Nick Cave oozes cool at the Sony Centre
Push this guy away! Moments before Nick Cave and the Bad Seeds took to the stage at the Sony Centre for Performing Arts last night, a scuffle breaks out in the front row, as hordes of fans rush the stage.
A blonde woman repeatedly smacks a large man for, apparently, standing in front of her, yelling profanities over and over at the top of her voice. As a security guard arrives, others shout "get her outta here!" Security seems relaxed and lets her stay, standing between the two fans just as Nick Cave launches into "We Real Cool" off their 15th studio album, Push The Sky Away.

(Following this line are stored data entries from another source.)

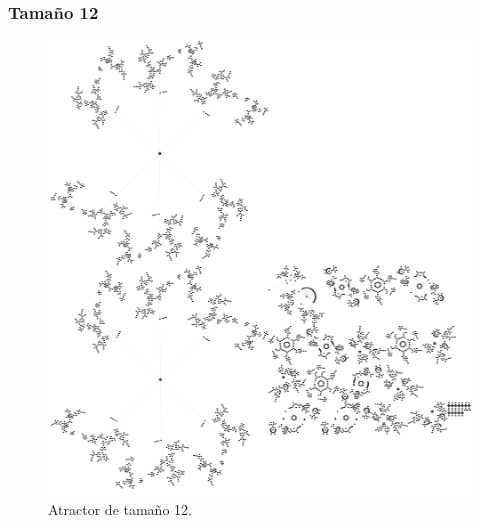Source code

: \documentclass[11pt]{article}
\begin{document}
			\subsubsection{Tamaño 12}
			\begin{figure}[H]
			\centering
			\includegraphics[scale=0.1]{resources/Atractores54/atractor_54_size_12.png}
			\caption{Atractor de tamaño 12.}\label{fig:picture}
			\end{figure}
\end{document}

By the second song in, "Jubilee Street," all is forgotten and Nick Cave is electrifying, striding about the wide stage in a dark suit, punctuating each clever phrase with a pointed finger or a kick of a pointed black shoe.
The audience is mostly well behaved, but there's another incident later on after a pair get too close when fans press up against the stage. I don't recall things getting as rowdy last year when Nick Cave and the Bad Seeds played Massey Hall during Canadian Music Week.
The next song is "Tupelo," and Cave cranks it up a notch, connecting with the audience by jumping onto the small platforms in front of the stage, lunging at the crowd, staring fans down, and grabbing outstretched hands.
One of these times, while a stagehand is ensuring Nick Cave has enough slack on his microphone cord, an audacious fan hops up onto one of the platforms, strolls to the piano and places a CD there - then returns to his spot in the pit, much to the astonishment of security and fans alike.
Several times throughout the show Nick Cave ventures even further, making his way ten-rows deep into the crowd all the while continuing to sing. Other times he'd saunter to the upright piano at centre stage and play for a while with his six-piece band for slower songs such as "Love Letter," "Into My Arms," and "God Is In The House."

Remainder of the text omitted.